I don't know why I did it. Men are queer things, that way, I guess.
Because I loved you just as much, Marjory, all the time. I didn't know it then, but I do now. And it wasn't so bad, Marjory. It was foolishness, but that was all. The girl's none the worse for me. Don't condemn me for all our lives, because I've failed once. Let me make my fight. Let me show that I can be the kind of a man a girl can respect.
And then it will be all right again. You'll marry me then, Marjory; say that you will."
Perhaps the straightforward vehemence of his speech helped him as nothing else could have done. The girl hesitated a moment before she answered; and finally, half-doubtfully, shook her head. "Ah, Jack," she said, "_if_ you would. Then things would be all right again. But would you, Jack? _Can_ you change your way of living, as you think you can?
Suppose you did, for a time. Suppose we should marry, even. And then--if anything should happen. I'm different from most women, perhaps.
But my husband has to be _mine_, the whole of him. And if you did--things like this--again, it would kill me, Jack.
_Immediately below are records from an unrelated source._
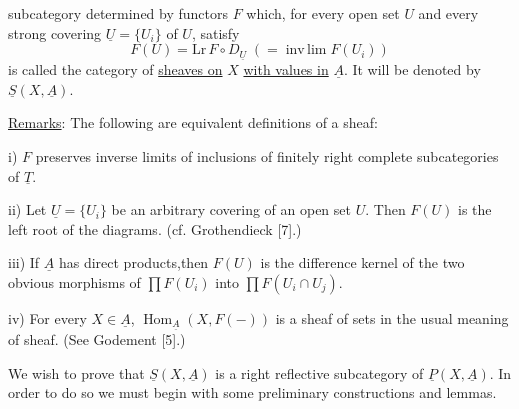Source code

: subcategory determined by functors $F$ which, for every open set $U$ and every strong covering $\underline U=\{U_i\}$ of $U$, satisfy
\[
F(U)=\mathrm{Lr}\,F\circ D_{\underline U}\;(=\operatorname{inv\,lim}F(U_i))
\]
is called the category of \uline{sheaves on} $X$ \uline{with values in} $\underline A$. It will be denoted by $\underline S(X,\underline A)$.

\uline{Remarks}: The following are equivalent definitions of a sheaf:

i) $F$ preserves inverse limits of inclusions of finitely right complete subcategories of $\underline T$.

ii) Let $\underline U=\{U_i\}$ be an arbitrary covering of an open set $U$. Then $F(U)$ is the left root of the diagrams.
(cf. Grothendieck [7].)

iii) If $\underline A$ has direct products,then $F(U)$ is the difference kernel of the two obvious morphisms of $\prod F(U_i)$ into $\prod F(U_i\cap U_j)$.

iv) For every $X\in\underline A$, $\operatorname{Hom}_{\underline A}(X,F(-))$ is a sheaf of sets in the usual meaning of sheaf. (See Godement [5].)

We wish to prove that $\underline S(X,\underline A)$ is a right reflective subcategory of $\underline P(X,\underline A)$. In order to do so we must begin with some preliminary constructions and lemmas.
I couldn't bear the misery, and the shame. I want to trust you, Jack; I want to, more than anything in the world. But can I? Would you do as you say?"
Impulsively he rose, and walked over to the fireplace, leaning a hand on the mantel, and looking down into her face. "I can't blame you, Marjory," he cried, "if I would. And I won't waste time in words. But let me tell you what I'll do. I've two chances now. One here in town--that Henry's got for me--it's steady and sure, and pays fifteen hundred a year. And the other's to go ranching it out West, with a fellow I used to know in college. He always wanted me, and he'll take me now. There's a chance there, too; a chance to make money; a chance to get rich, even. I've been hesitating--I wanted to stay, to be near you--but I won't delay any longer. I'll go out there and take my chance.
It means three years, anyway; maybe more. If I can come back then, with some prospect ahead of me--if I can come back then, and tell you, on my word of honor, that I've done nothing in all that time for which you need to feel ashamed--then things would be right again, wouldn't they?
You'd marry me, Marjory, then."
Her face had clouded as he spoke. "Ah, Jack," she said, "it seems so hard to have you go away like that. I don't want you to; I'd rather have you here. And yet--I suppose it's best for both of us. I know you're right, Jack; that you ought to go, and make your fight. And I'll trust to what you tell me; and I'll wait--I'll wait three years, or twice three years."
His face had brightened with her words. He bent over her, and took her hand in his. "G.o.d bless you, Marjory," he said. "I'll go, and I'll fight as no man ever fought before."